____ Exercise data
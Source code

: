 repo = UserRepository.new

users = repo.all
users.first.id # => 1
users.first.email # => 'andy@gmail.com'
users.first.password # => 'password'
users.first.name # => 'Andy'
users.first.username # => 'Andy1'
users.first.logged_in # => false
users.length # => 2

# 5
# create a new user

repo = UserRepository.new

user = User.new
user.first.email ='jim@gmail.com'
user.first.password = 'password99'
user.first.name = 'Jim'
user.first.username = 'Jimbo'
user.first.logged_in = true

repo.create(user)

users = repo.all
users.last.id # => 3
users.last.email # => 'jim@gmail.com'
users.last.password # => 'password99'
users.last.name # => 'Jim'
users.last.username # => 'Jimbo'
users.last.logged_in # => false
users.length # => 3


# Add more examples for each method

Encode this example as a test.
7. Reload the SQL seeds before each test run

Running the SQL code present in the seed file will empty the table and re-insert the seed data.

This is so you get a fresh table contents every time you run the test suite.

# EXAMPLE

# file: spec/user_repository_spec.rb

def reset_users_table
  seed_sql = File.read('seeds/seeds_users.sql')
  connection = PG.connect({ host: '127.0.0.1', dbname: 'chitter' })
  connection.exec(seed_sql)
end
________
■ **Exercise instructions**
Output the listing above without altering a single character.

■ **Response area**
Source code

: repo = UserRepository.new

users = repo.all
users.first.id # => 1
users.first.email # => 'andy@gmail.com'
users.first.password # => 'password'
users.first.name # => 'Andy'
users.first.username # => 'Andy1'
users.first.logged_in # => false
users.length # => 2

# 5
# create a new user

repo = UserRepository.new

user = User.new
user.first.email ='jim@gmail.com'
user.first.password = 'password99'
user.first.name = 'Jim'
user.first.username = 'Jimbo'
user.first.logged_in = true

repo.create(user)

users = repo.all
users.last.id # => 3
users.last.email # => 'jim@gmail.com'
users.last.password # => 'password99'
users.last.name # => 'Jim'
users.last.username # => 'Jimbo'
users.last.logged_in # => false
users.length # => 3


# Add more examples for each method

Encode this example as a test.
7. Reload the SQL seeds before each test run

Running the SQL code present in the seed file will empty the table and re-insert the seed data.

This is so you get a fresh table contents every time you run the test suite.

# EXAMPLE

# file: spec/user_repository_spec.rb

def reset_users_table
  seed_sql = File.read('seeds/seeds_users.sql')
  connection = PG.connect({ host: '127.0.0.1', dbname: 'chitter' })
  connection.exec(seed_sql)
end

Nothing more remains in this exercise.